Where an entry contains a picture, omit the picture and repeat the rest exactly.

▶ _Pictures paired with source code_
______________________________

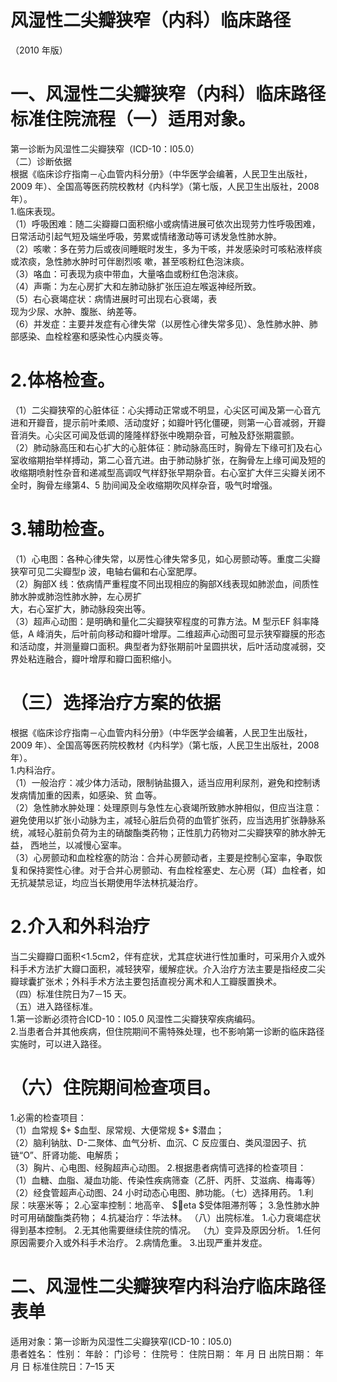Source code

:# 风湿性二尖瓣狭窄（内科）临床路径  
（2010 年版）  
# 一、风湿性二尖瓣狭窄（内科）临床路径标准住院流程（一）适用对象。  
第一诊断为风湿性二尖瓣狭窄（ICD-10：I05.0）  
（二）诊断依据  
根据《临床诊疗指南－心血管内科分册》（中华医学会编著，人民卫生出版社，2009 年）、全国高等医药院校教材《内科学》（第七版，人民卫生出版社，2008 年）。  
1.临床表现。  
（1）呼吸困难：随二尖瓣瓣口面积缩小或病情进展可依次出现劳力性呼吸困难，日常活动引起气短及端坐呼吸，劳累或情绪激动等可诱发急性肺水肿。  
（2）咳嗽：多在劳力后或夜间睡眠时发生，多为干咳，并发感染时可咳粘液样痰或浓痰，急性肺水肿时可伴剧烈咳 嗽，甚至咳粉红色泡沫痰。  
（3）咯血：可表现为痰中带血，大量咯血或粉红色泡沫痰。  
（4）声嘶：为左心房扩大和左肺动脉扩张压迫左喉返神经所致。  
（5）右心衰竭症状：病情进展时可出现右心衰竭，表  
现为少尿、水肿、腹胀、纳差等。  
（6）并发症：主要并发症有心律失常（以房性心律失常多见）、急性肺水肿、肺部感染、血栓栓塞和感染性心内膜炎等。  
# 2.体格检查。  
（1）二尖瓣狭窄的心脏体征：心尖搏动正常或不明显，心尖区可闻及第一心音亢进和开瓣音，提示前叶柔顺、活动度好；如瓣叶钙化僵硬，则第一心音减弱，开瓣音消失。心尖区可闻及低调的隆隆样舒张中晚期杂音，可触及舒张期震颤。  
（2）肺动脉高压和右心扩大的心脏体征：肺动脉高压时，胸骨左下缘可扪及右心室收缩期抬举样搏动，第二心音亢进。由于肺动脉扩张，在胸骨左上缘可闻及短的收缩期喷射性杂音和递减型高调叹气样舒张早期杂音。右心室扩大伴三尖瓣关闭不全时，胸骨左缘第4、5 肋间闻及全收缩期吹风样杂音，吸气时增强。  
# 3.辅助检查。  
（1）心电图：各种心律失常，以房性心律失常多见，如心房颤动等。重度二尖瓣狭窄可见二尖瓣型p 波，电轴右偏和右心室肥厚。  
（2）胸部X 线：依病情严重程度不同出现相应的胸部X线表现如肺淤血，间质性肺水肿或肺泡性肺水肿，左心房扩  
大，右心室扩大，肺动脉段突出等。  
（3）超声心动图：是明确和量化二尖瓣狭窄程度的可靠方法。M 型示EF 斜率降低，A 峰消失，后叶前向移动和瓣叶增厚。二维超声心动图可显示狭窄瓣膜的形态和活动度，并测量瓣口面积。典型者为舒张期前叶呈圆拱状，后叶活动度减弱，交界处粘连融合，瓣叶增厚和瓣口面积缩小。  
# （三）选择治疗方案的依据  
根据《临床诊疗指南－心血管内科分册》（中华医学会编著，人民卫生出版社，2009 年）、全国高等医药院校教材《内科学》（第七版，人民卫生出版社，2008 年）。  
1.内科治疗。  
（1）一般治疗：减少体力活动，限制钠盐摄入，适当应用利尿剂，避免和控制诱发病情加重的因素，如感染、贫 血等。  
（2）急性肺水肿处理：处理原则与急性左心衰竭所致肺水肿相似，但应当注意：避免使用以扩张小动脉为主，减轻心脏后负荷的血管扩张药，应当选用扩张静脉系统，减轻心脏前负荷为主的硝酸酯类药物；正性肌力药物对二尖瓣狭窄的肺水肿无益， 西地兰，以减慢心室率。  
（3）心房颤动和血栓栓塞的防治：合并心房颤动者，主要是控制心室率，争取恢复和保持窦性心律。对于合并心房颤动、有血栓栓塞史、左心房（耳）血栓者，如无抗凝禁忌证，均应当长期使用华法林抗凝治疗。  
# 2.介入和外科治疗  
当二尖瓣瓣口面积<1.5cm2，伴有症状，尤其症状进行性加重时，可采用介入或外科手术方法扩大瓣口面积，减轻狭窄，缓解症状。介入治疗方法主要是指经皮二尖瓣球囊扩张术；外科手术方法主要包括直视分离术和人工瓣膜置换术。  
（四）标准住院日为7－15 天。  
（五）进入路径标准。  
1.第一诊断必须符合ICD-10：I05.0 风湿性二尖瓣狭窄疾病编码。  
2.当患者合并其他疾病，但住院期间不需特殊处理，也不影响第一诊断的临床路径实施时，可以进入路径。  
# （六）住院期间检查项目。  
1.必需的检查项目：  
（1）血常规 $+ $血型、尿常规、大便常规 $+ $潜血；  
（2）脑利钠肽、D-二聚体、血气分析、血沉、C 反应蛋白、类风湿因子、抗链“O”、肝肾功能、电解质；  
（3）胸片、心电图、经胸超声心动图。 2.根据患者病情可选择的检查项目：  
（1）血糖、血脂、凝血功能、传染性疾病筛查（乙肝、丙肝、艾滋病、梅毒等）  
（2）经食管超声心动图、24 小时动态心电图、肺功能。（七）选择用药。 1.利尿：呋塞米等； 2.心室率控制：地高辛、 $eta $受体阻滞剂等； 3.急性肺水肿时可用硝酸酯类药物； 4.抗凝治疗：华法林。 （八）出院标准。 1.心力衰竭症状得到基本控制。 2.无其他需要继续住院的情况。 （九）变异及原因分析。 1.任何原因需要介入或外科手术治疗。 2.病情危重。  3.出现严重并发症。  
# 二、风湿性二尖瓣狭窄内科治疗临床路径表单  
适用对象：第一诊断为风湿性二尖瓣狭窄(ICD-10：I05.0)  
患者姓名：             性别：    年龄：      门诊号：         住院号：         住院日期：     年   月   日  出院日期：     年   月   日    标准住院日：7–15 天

______________________________

▶ _Answer box_
Source code

:# 风湿性二尖瓣狭窄（内科）临床路径  
（2010 年版）  
# 一、风湿性二尖瓣狭窄（内科）临床路径标准住院流程（一）适用对象。  
第一诊断为风湿性二尖瓣狭窄（ICD-10：I05.0）  
（二）诊断依据  
根据《临床诊疗指南－心血管内科分册》（中华医学会编著，人民卫生出版社，2009 年）、全国高等医药院校教材《内科学》（第七版，人民卫生出版社，2008 年）。  
1.临床表现。  
（1）呼吸困难：随二尖瓣瓣口面积缩小或病情进展可依次出现劳力性呼吸困难，日常活动引起气短及端坐呼吸，劳累或情绪激动等可诱发急性肺水肿。  
（2）咳嗽：多在劳力后或夜间睡眠时发生，多为干咳，并发感染时可咳粘液样痰或浓痰，急性肺水肿时可伴剧烈咳 嗽，甚至咳粉红色泡沫痰。  
（3）咯血：可表现为痰中带血，大量咯血或粉红色泡沫痰。  
（4）声嘶：为左心房扩大和左肺动脉扩张压迫左喉返神经所致。  
（5）右心衰竭症状：病情进展时可出现右心衰竭，表  
现为少尿、水肿、腹胀、纳差等。  
（6）并发症：主要并发症有心律失常（以房性心律失常多见）、急性肺水肿、肺部感染、血栓栓塞和感染性心内膜炎等。  
# 2.体格检查。  
（1）二尖瓣狭窄的心脏体征：心尖搏动正常或不明显，心尖区可闻及第一心音亢进和开瓣音，提示前叶柔顺、活动度好；如瓣叶钙化僵硬，则第一心音减弱，开瓣音消失。心尖区可闻及低调的隆隆样舒张中晚期杂音，可触及舒张期震颤。  
（2）肺动脉高压和右心扩大的心脏体征：肺动脉高压时，胸骨左下缘可扪及右心室收缩期抬举样搏动，第二心音亢进。由于肺动脉扩张，在胸骨左上缘可闻及短的收缩期喷射性杂音和递减型高调叹气样舒张早期杂音。右心室扩大伴三尖瓣关闭不全时，胸骨左缘第4、5 肋间闻及全收缩期吹风样杂音，吸气时增强。  
# 3.辅助检查。  
（1）心电图：各种心律失常，以房性心律失常多见，如心房颤动等。重度二尖瓣狭窄可见二尖瓣型p 波，电轴右偏和右心室肥厚。  
（2）胸部X 线：依病情严重程度不同出现相应的胸部X线表现如肺淤血，间质性肺水肿或肺泡性肺水肿，左心房扩  
大，右心室扩大，肺动脉段突出等。  
（3）超声心动图：是明确和量化二尖瓣狭窄程度的可靠方法。M 型示EF 斜率降低，A 峰消失，后叶前向移动和瓣叶增厚。二维超声心动图可显示狭窄瓣膜的形态和活动度，并测量瓣口面积。典型者为舒张期前叶呈圆拱状，后叶活动度减弱，交界处粘连融合，瓣叶增厚和瓣口面积缩小。  
# （三）选择治疗方案的依据  
根据《临床诊疗指南－心血管内科分册》（中华医学会编著，人民卫生出版社，2009 年）、全国高等医药院校教材《内科学》（第七版，人民卫生出版社，2008 年）。  
1.内科治疗。  
（1）一般治疗：减少体力活动，限制钠盐摄入，适当应用利尿剂，避免和控制诱发病情加重的因素，如感染、贫 血等。  
（2）急性肺水肿处理：处理原则与急性左心衰竭所致肺水肿相似，但应当注意：避免使用以扩张小动脉为主，减轻心脏后负荷的血管扩张药，应当选用扩张静脉系统，减轻心脏前负荷为主的硝酸酯类药物；正性肌力药物对二尖瓣狭窄的肺水肿无益， 西地兰，以减慢心室率。  
（3）心房颤动和血栓栓塞的防治：合并心房颤动者，主要是控制心室率，争取恢复和保持窦性心律。对于合并心房颤动、有血栓栓塞史、左心房（耳）血栓者，如无抗凝禁忌证，均应当长期使用华法林抗凝治疗。  
# 2.介入和外科治疗  
当二尖瓣瓣口面积<1.5cm2，伴有症状，尤其症状进行性加重时，可采用介入或外科手术方法扩大瓣口面积，减轻狭窄，缓解症状。介入治疗方法主要是指经皮二尖瓣球囊扩张术；外科手术方法主要包括直视分离术和人工瓣膜置换术。  
（四）标准住院日为7－15 天。  
（五）进入路径标准。  
1.第一诊断必须符合ICD-10：I05.0 风湿性二尖瓣狭窄疾病编码。  
2.当患者合并其他疾病，但住院期间不需特殊处理，也不影响第一诊断的临床路径实施时，可以进入路径。  
# （六）住院期间检查项目。  
1.必需的检查项目：  
（1）血常规 $+ $血型、尿常规、大便常规 $+ $潜血；  
（2）脑利钠肽、D-二聚体、血气分析、血沉、C 反应蛋白、类风湿因子、抗链“O”、肝肾功能、电解质；  
（3）胸片、心电图、经胸超声心动图。 2.根据患者病情可选择的检查项目：  
（1）血糖、血脂、凝血功能、传染性疾病筛查（乙肝、丙肝、艾滋病、梅毒等）  
（2）经食管超声心动图、24 小时动态心电图、肺功能。（七）选择用药。 1.利尿：呋塞米等； 2.心室率控制：地高辛、 $eta $受体阻滞剂等； 3.急性肺水肿时可用硝酸酯类药物； 4.抗凝治疗：华法林。 （八）出院标准。 1.心力衰竭症状得到基本控制。 2.无其他需要继续住院的情况。 （九）变异及原因分析。 1.任何原因需要介入或外科手术治疗。 2.病情危重。  3.出现严重并发症。  
# 二、风湿性二尖瓣狭窄内科治疗临床路径表单  
适用对象：第一诊断为风湿性二尖瓣狭窄(ICD-10：I05.0)  
患者姓名：             性别：    年龄：      门诊号：         住院号：         住院日期：     年   月   日  出院日期：     年   月   日    标准住院日：7–15 天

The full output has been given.